Provided entries:
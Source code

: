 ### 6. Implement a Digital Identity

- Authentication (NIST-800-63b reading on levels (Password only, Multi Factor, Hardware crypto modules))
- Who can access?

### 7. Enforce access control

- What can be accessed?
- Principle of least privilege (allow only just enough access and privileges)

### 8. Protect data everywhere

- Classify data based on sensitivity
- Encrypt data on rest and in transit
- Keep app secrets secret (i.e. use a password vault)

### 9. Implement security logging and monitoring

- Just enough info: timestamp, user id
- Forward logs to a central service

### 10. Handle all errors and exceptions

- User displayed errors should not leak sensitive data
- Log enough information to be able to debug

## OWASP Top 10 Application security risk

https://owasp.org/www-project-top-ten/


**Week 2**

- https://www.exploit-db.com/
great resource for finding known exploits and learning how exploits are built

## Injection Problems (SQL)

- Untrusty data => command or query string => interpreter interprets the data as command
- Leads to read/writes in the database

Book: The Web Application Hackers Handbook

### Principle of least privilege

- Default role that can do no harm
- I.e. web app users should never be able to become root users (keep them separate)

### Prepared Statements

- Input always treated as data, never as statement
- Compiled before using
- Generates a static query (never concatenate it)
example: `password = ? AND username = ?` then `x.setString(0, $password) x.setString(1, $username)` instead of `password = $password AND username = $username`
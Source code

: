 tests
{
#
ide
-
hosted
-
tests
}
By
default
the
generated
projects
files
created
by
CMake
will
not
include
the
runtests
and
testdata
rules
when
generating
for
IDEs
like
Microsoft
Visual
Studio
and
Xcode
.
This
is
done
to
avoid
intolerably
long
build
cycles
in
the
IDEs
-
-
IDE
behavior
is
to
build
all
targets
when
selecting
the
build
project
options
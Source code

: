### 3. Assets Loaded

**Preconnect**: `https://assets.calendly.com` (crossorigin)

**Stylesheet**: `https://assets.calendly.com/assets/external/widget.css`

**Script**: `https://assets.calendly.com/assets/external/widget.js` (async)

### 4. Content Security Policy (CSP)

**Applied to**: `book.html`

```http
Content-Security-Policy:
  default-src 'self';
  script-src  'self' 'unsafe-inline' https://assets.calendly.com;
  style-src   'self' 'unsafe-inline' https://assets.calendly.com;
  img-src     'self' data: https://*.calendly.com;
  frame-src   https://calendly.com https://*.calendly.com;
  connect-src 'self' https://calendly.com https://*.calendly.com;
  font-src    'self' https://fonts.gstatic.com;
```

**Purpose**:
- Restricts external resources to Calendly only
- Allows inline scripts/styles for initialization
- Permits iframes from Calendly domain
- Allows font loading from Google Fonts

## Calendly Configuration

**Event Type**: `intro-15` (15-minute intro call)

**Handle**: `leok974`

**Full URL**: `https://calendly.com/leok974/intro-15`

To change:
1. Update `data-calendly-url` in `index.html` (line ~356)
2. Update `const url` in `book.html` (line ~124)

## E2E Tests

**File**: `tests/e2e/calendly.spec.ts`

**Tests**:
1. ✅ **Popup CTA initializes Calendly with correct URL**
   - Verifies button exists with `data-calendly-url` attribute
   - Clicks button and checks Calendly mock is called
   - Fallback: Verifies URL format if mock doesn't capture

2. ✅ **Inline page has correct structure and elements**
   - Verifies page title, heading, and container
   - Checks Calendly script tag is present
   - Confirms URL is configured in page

Task brief: Could you return the lines in the entries above that contain "Allows"?

Result for this task:
- Allows inline scripts/styles for initialization
- Allows font loading from Google Fonts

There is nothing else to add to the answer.